Press Release

DBRS Confirms BP p.l.c. at “A” with a Stable Trend

Energy
September 21, 2018

DBRS Limited (DBRS) confirmed the Issuer Rating of BP p.l.c. (BP or the Company) at “A” with a Stable trend. The rating is anchored by the Company’s strong business risk profile due to its large size, diversified operations that partially mitigate the impact of low commodity prices, long reserve life with low base decline rates and low-cost structure. The rating remains constrained by the Company’s relatively weaker financial risk profile. The Stable trend underscores the improved outlook for oil and gas (O&G) prices, greater clarity on future liabilities connected with the Gulf of Mexico oil spill and DBRS’s opinion that under a base-case Brent oil price assumption of $57/barrel (bbl) in 2019 and 2020, BP should be able to generate adequate cash flow to cover its organic capital expenditure (capex) and cash dividends.

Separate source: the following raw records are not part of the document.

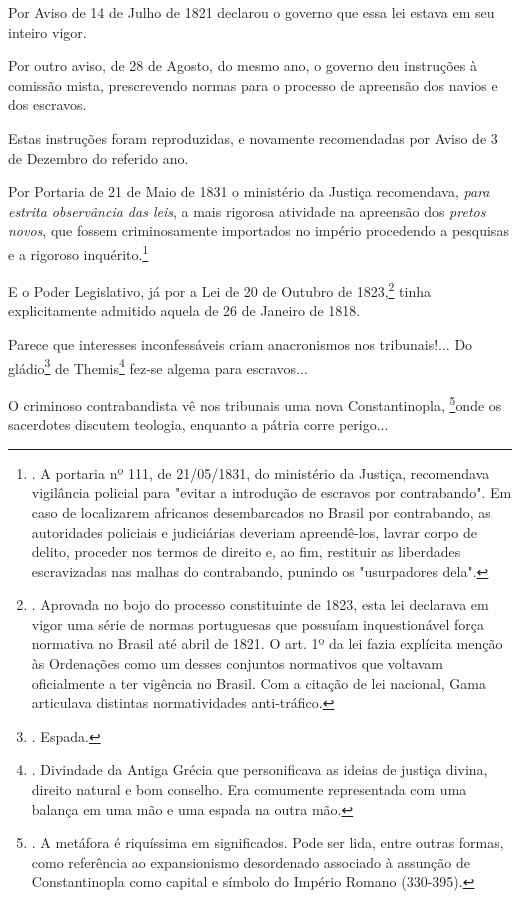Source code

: Por Aviso de 14 de Julho de 1821 declarou o governo que essa lei estava
em seu inteiro vigor.

Por outro aviso, de 28 de Agosto, do mesmo ano, o governo deu instruções
à comissão mista, prescrevendo normas para o processo de apreensão dos
navios e dos escravos.

Estas instruções foram reproduzidas, e novamente recomendadas por Aviso
de 3 de Dezembro do referido ano.

Por Portaria de 21 de Maio de 1831 o ministério da Justiça recomendava,
\emph{para estrita observância das leis}, a mais rigorosa atividade na
apreensão dos \emph{pretos novos}, que fossem criminosamente importados
no império procedendo a pesquisas e a rigoroso inquérito.\footnote{. A
  portaria nº 111, de 21/05/1831, do ministério da Justiça, recomendava
  vigilância policial para "evitar a introdução de escravos por
  contrabando". Em caso de localizarem africanos desembarcados no Brasil
  por contrabando, as autoridades policiais e judiciárias deveriam
  apreendê-los, lavrar corpo de delito, proceder nos termos de direito
  e, ao fim, restituir as liberdades escravizadas nas malhas do
  contrabando, punindo os "usurpadores dela".}

E o Poder Legislativo, já por a Lei de 20 de Outubro de 1823,\footnote{.
  Aprovada no bojo do processo constituinte de 1823, esta lei declarava
  em vigor uma série de normas portuguesas que possuíam inquestionável
  força normativa no Brasil até abril de 1821. O art. 1º da lei fazia
  explícita menção às Ordenações como um desses conjuntos normativos que
  voltavam oficialmente a ter vigência no Brasil. Com a citação de lei
  nacional, Gama articulava distintas normatividades anti-tráfico.}
tinha explicitamente admitido aquela de 26 de Janeiro de 1818.

Parece que interesses inconfessáveis criam anacronismos nos
tribunais!... Do gládio\footnote{. Espada.} de Themis\footnote{.
  Divindade da Antiga Grécia que personificava as ideias de justiça
  divina, direito natural e bom conselho. Era comumente representada com
  uma balança em uma mão e uma espada na outra mão.} fez-se algema para
escravos...

O criminoso contrabandista vê nos tribunais uma nova Constantinopla,
\footnote{. A metáfora é riquíssima em significados. Pode ser lida,
  entre outras formas, como referência ao expansionismo desordenado
  associado à assunção de Constantinopla como capital e símbolo do
  Império Romano (330-395).}onde os sacerdotes discutem teologia,
enquanto a pátria corre perigo...

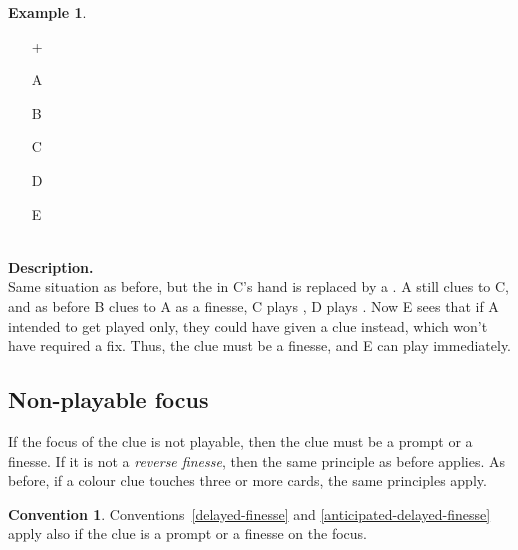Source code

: \documentclass[a4paper]{article}
\theoremstyle{plain}
\theoremstyle{definition}
\newtheorem{example}[theorem]{Example}
\newtheorem{convention}[theorem]{Convention}
\begin{document}
\begin{example}	\hfill \\
	\begin{minipage}{0.45\textwidth}
		\begin{itemize}
			\item[\Large +]      
			\item[\Large A]    
			\item[\Large B]    
			\item[\Large C]    
			\item[\Large D]    
			\item[\Large E]    
		\end{itemize}
	\end{minipage}%
	\begin{minipage}{0.55\textwidth}
		\hfill \\
		
		\textbf{Description.} \\
		
		Same situation as before, but the  in C's hand is replaced by a . A still clues  to C, and as before B clues  to A as a finesse, C plays , D plays . Now E sees that if A intended to get  played only, they could have given a  clue instead, which won't have required a fix. Thus, the  clue must be a finesse, and E can play  immediately.
	\end{minipage}
\end{example} \vspace{0.15 cm}

\subsection{Non-playable focus}

If the focus of the clue is not playable, then the clue must be a prompt or a finesse. If it is not a \emph{reverse finesse}, then the same principle as before applies. As before, if a colour clue touches three or more cards, the same principles apply.

\begin{convention}
	Conventions~\ref{delayed-finesse} and \ref{anticipated-delayed-finesse} apply also if the clue is a prompt or a finesse on the focus.
\end{convention}
\end{document}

BP’s operating performance over the last year has been in line with the strategic plan laid out in early 2017. BP’s production costs in both the upstream and downstream segments continue to trend lower, with most cost reductions expected to be sustainable as they have been achieved through efficiency gains and process improvements as opposed to price reductions. The Company’s reserve replacement ratio remained strong (144%) and reserve replacement costs ($12.11/bbl) improved in 2017. BP commissioned seven major projects in 2017 on schedule and within budget and plans to commission an additional six major projects (three already commissioned in the first half of 2018 (H1 2018)) in 2018. On full ramp-up, the new projects are expected to generate higher operating cash margins and incur lower ongoing capital costs as compared with the Company’s base portfolio. BP had a breakeven price (Brent oil price at which capex and cash dividends are fully funded) of $54/bbl in 2017. DBRS expects the continued reduction in operating costs and production from higher-margin projects to improve the breakeven price to approximately $50/bbl in 2018, despite the recent increase in dividends.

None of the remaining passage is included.